**YOUR OBJECTIVE**.
Below are the records; copy each line in which "status" occurs.

##############################

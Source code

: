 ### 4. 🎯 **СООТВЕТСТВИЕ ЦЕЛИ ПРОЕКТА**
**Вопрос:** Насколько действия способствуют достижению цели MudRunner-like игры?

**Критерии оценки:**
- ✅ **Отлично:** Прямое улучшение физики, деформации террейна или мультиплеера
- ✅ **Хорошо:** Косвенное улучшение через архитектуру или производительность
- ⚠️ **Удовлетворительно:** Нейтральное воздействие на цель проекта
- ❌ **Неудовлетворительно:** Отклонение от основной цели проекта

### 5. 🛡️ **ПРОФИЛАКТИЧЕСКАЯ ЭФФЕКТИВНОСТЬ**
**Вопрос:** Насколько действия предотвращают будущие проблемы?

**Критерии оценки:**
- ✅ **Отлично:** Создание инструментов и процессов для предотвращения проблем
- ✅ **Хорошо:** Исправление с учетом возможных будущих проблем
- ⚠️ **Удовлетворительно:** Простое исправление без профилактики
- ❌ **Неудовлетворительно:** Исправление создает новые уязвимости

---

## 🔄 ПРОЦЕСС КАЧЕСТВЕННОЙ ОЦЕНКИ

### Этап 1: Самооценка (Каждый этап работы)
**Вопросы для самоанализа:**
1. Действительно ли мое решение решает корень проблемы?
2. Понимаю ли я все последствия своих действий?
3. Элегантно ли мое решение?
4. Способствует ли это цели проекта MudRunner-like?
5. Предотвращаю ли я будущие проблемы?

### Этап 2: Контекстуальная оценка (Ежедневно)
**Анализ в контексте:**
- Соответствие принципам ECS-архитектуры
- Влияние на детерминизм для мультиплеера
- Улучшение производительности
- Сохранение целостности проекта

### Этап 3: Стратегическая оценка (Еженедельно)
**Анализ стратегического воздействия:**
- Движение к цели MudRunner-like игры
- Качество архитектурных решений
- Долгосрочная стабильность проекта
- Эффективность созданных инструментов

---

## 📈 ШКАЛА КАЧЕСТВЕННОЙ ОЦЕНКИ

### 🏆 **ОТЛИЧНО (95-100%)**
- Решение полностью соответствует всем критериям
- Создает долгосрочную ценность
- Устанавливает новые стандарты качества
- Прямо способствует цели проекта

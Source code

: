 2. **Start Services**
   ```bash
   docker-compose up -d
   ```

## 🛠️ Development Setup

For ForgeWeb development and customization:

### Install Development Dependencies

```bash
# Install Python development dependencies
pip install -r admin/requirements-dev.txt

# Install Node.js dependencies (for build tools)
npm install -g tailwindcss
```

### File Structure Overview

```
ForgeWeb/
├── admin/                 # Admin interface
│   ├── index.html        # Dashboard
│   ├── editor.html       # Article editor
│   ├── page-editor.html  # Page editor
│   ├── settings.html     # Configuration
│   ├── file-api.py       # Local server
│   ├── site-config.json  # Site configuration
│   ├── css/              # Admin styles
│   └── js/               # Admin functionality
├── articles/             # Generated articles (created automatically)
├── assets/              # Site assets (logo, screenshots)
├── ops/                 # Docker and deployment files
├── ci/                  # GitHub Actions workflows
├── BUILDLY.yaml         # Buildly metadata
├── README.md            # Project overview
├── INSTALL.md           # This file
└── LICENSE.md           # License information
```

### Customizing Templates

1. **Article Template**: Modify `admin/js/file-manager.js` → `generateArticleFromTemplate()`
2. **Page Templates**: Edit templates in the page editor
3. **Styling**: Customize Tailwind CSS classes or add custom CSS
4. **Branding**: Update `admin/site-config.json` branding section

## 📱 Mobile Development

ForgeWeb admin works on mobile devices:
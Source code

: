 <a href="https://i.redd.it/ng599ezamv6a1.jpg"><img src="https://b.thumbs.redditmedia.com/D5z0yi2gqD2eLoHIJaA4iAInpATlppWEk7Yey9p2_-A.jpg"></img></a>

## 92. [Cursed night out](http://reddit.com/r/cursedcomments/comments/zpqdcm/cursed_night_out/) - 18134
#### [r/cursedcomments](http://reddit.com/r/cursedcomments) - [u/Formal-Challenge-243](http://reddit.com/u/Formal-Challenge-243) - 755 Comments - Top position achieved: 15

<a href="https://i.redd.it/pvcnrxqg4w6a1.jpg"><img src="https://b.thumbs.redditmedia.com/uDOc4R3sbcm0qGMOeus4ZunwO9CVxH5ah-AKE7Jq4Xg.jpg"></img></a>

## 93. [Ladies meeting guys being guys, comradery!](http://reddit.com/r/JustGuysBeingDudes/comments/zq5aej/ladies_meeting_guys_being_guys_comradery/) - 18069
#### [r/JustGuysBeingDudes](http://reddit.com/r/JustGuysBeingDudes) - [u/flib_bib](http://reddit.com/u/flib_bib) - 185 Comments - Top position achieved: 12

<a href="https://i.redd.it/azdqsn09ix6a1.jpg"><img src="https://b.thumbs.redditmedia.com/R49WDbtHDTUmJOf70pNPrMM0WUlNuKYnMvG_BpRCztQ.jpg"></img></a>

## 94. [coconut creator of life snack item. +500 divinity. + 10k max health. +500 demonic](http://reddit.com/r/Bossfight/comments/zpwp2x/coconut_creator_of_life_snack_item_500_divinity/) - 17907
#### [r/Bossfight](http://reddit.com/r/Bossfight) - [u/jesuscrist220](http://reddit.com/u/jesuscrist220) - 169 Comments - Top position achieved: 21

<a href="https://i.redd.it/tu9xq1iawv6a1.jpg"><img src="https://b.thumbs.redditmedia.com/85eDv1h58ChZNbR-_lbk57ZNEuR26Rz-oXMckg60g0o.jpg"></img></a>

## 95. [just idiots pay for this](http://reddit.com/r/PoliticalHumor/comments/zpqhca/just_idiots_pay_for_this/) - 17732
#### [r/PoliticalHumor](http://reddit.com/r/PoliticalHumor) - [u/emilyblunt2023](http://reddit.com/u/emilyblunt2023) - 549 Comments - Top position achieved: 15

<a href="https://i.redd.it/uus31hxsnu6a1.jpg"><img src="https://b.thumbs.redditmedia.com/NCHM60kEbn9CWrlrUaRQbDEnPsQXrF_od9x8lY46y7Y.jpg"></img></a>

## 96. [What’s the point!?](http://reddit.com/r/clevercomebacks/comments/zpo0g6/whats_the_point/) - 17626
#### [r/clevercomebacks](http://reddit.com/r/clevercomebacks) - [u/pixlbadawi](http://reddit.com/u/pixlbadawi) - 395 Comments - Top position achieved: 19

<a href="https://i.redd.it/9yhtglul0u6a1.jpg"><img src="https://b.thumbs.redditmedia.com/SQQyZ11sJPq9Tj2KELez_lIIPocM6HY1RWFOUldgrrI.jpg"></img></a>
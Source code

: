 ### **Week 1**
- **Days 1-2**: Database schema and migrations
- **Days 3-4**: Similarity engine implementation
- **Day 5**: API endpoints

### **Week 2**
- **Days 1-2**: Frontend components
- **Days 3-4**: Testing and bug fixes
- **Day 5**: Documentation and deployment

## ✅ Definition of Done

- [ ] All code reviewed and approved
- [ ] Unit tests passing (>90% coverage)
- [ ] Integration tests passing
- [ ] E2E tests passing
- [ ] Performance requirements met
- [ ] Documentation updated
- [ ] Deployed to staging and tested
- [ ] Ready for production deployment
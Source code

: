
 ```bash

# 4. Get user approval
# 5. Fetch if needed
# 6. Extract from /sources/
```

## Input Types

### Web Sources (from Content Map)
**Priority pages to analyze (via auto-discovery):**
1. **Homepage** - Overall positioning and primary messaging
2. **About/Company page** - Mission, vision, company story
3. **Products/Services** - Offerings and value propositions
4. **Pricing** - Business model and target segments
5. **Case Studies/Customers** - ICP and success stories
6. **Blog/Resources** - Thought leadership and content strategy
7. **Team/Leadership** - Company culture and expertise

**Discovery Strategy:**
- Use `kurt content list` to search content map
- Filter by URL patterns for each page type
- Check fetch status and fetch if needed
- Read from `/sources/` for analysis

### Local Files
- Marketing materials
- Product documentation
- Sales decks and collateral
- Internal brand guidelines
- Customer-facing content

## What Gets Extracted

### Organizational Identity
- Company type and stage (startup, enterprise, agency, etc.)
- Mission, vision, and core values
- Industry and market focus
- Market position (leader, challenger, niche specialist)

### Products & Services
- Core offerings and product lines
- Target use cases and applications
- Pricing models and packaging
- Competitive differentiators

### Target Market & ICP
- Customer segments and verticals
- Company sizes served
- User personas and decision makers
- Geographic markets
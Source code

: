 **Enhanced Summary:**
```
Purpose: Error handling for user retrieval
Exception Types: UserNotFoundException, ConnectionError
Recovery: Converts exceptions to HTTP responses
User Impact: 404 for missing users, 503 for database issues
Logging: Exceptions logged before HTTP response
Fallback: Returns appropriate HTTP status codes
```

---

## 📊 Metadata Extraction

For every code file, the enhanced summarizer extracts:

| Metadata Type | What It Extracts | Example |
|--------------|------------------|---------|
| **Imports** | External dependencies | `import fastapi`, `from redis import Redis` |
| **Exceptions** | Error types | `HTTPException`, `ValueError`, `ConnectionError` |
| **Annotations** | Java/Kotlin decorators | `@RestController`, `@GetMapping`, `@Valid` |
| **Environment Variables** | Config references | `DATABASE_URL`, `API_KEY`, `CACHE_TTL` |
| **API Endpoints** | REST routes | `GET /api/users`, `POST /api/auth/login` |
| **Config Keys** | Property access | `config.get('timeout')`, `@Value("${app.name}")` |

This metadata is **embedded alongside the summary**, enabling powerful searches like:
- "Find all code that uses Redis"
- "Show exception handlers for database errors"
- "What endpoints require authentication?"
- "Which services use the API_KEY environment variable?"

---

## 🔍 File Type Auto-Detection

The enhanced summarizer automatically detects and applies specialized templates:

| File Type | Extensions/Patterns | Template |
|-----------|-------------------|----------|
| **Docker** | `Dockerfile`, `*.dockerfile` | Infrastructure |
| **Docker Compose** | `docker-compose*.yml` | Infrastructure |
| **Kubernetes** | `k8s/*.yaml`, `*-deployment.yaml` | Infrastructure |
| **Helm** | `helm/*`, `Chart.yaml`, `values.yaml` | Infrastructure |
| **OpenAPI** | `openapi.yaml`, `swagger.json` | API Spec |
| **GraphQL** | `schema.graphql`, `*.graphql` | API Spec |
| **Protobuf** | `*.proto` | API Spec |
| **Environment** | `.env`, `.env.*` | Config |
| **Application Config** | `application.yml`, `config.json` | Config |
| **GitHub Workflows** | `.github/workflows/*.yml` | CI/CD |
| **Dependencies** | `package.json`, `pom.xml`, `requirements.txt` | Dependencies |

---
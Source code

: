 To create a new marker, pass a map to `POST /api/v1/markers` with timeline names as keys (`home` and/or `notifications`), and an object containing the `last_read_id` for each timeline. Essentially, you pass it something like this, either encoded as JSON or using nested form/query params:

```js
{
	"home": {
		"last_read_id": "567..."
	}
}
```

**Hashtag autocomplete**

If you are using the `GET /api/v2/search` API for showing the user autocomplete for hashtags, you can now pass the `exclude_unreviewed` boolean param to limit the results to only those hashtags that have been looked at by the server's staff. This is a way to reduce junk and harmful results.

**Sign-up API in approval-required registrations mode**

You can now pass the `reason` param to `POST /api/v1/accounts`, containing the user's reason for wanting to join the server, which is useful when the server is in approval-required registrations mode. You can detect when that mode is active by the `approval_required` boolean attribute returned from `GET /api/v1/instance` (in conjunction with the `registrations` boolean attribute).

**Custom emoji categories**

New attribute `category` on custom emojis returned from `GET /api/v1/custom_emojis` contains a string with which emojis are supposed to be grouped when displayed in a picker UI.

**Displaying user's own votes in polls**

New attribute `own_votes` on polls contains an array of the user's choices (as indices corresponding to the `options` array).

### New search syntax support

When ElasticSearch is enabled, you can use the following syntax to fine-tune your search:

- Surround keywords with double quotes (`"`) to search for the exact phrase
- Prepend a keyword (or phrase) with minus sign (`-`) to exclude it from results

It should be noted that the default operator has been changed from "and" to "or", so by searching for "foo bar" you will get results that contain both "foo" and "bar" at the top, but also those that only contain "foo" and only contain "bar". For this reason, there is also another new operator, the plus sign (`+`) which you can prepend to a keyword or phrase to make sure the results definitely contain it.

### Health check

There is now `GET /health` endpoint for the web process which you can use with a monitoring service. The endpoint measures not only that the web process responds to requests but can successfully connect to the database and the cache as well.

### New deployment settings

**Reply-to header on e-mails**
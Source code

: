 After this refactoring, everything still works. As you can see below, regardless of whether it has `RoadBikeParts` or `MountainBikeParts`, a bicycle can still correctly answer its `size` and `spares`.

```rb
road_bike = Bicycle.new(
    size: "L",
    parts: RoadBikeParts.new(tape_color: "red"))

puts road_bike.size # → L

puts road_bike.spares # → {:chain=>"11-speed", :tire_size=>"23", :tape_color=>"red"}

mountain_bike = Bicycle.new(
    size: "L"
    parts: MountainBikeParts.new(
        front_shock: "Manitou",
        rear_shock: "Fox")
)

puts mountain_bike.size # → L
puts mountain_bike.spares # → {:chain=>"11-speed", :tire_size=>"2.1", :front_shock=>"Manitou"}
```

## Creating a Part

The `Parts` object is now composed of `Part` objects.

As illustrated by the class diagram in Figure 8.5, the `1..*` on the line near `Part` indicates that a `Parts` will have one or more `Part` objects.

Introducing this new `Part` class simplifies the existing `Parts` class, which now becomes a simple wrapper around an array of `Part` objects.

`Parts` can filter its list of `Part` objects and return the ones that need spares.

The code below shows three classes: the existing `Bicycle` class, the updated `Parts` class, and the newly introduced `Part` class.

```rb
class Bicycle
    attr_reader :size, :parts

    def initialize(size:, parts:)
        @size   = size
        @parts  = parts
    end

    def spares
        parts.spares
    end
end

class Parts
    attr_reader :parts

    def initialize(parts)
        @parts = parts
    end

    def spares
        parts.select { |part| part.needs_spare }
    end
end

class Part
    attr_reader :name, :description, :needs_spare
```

##############################

**RESPONSE AREA**.
- Check fetch status and fetch if needed
Fallback: Returns appropriate HTTP status codes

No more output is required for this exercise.